▶ The data:
* * * * *

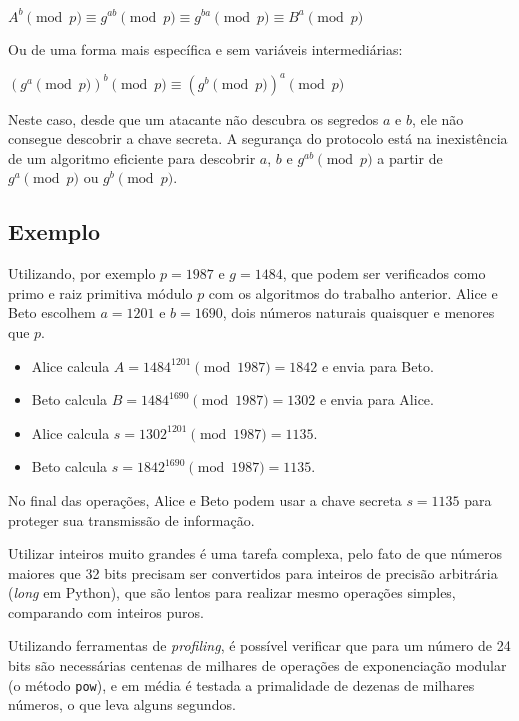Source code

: \documentclass[12pt]{article}
\begin{document}
\begin{center}
    $A^{b} \pmod{p} \equiv g^{ab} \pmod{p} \equiv g^{ba} \pmod{p} \equiv
    B^{a} \pmod{p}$
\end{center}

Ou de uma forma mais específica e sem variáveis intermediárias:

\begin{center}
    $\left(g^{a} \pmod{p}\right)^{b} \pmod{p} \equiv
    \left(g^{b} \pmod{p}\right)^{a} \pmod{p}$
\end{center}

Neste caso, desde que um atacante não descubra os segredos $a$ e $b$, ele não
consegue descobrir a chave secreta. A segurança do protocolo está na
inexistência de um algoritmo eficiente para descobrir $a$, $b$ e
$g^{ab} \pmod{p}$ a partir de $g^{a} \pmod{p}$ ou $g^{b} \pmod{p}$.

\subsection{Exemplo}

Utilizando, por exemplo $p = 1987$ e $g = 1484$, que podem ser verificados como
primo e raiz primitiva módulo $p$ com os algoritmos do trabalho anterior. Alice
e Beto escolhem $a = 1201$ e $b = 1690$, dois números naturais quaisquer e
menores que $p$.

\begin{itemize}
    \item Alice calcula $A = 1484^{1201} \pmod{1987} = 1842$ e envia para Beto.
    \item Beto calcula $B = 1484^{1690} \pmod{1987} = 1302$ e envia para Alice.
    \item Alice calcula $s = 1302^{1201} \pmod{1987} = 1135$.
    \item Beto calcula $s = 1842^{1690} \pmod{1987} = 1135$.
\end{itemize}

No final das operações, Alice e Beto podem usar a chave secreta $s = 1135$ para
proteger sua transmissão de informação.

Utilizar inteiros muito grandes é uma tarefa complexa, pelo fato de que números
maiores que 32 bits precisam ser convertidos para inteiros de precisão
arbitrária (\textit{long} em Python), que são lentos para realizar mesmo
operações simples, comparando com inteiros puros.

Utilizando ferramentas de \textit{profiling}, é possível verificar que para um
número de 24 bits são necessárias centenas de milhares de operações de
exponenciação modular (o método \texttt{pow}), e em média é testada a
primalidade de dezenas de milhares números, o que leva alguns segundos.
\end{document}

* * * * *

▶ Exercise objective: Reproduce exactly, and only, the part of the listing above that begins at the line with "envia para Beto." and goes on through the line with "para realizar mesmo".

▶ Reply to the task:
    \item Alice calcula $A = 1484^{1201} \pmod{1987} = 1842$ e envia para Beto.
    \item Beto calcula $B = 1484^{1690} \pmod{1987} = 1302$ e envia para Alice.
    \item Alice calcula $s = 1302^{1201} \pmod{1987} = 1135$.
    \item Beto calcula $s = 1842^{1690} \pmod{1987} = 1135$.
\end{itemize}

No final das operações, Alice e Beto podem usar a chave secreta $s = 1135$ para
proteger sua transmissão de informação.

Utilizar inteiros muito grandes é uma tarefa complexa, pelo fato de que números
maiores que 32 bits precisam ser convertidos para inteiros de precisão
arbitrária (\textit{long} em Python), que são lentos para realizar mesmo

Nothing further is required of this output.